We remember the long days spent with our own parents, out in the woods experiencing hunting for the first time, and we want to give our kids the same kind of experience, a day that they will nostalgically look back on when they are grown up and have kids of their own. Here are a few tips on how to your kiddo’s first hunting trip as great as yours:
Don’t think you’ll be as productive and successful as a day spent hunting alone.
Some parents get lucky and bag a big buck on opening day with their child’s help, but more often, you can’t have it both ways. You either make the day special and fun for your child or you spend it thinking the whole thing is about you and that your son or daughter is simply there to observe. That decision is up to you, but be careful with your choice: it could impact your relationship with your child – as well as your kid’s opinion of hunting – for years to come.

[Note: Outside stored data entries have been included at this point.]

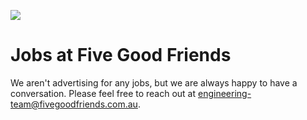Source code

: ![](https://cloud.githubusercontent.com/assets/19860/18533550/2956aa6e-7b27-11e6-846e-43096e17ec25.png)

# Jobs at Five Good Friends

We aren't advertising for any jobs, but we are always happy to have a conversation. Please feel free to reach out at engineering-team@fivegoodfriends.com.au.
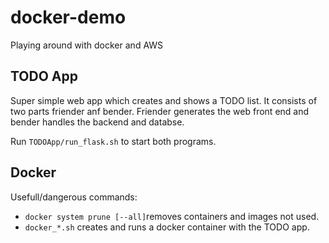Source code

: # docker-demo
Playing around with docker and AWS

## TODO App
Super simple web app which creates and shows a TODO list.
It consists of two parts friender anf bender. Friender generates the web front end and bender handles the backend and databse.

Run `TODOApp/run_flask.sh` to start both programs.

## Docker
Usefull/dangerous commands:
* `docker system prune [--all]`removes containers and images not used.
* `docker_*.sh` creates and runs a docker container with the TODO app. 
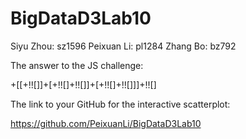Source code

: # BigDataD3Lab10

   Siyu Zhou: sz1596   Peixuan Li: pl1284    Zhang Bo: bz792



The	answer	to	the	JS	challenge: 

+[[+!![]]+[+!![]+!![]]+[+!![]+!![]]]+!![]



The	link	to	your	GitHub for	the	interactive	scatterplot:


https://github.com/PeixuanLi/BigDataD3Lab10

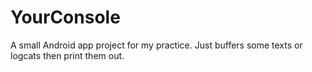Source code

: YourConsole
===========

A small Android app project for my practice. Just buffers some texts or logcats then print them out.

Don’t ask your daughter or son to simply come along so they can watch you stare down the sight of a gun.
Often, hunting can involve sitting still for very long periods of time to get the perfect shot. Kids hate this, so for your child’s first hunting experience, take them to an area where they can move around and rest or play on their own when they get bored. This will allow you to stay out longer and will assure that your son or daughter has fonder memories of this day years down the road. Most kids will love just being outdoors with you, but you’ll be pushing that if you ask them to sit with you in a tree stand for hours at a time, so head to the blind instead and save the stand for another day.
Don’t forget to pack a picnic.
As hunters, we can often get so caught up in the experience that we forget to eat entirely. Your child will not be the same, and taking a long break in the middle of the hunt to enjoy a fun meal and some playful conversation with your kid will turn the hunting trip into a great bonding experience. Sure, you might miss a few deer in the meantime, but it’s a small price to pay.
Don’t get mad or judgmental when they inevitably miss their target.
Were you Jesse James when you were 12 years old? We didn’t think so, so be nice and encouraging. Someday, your kids will probably be able to bring down a deer at the drop of a hat, but not the first time they ever fire a gun.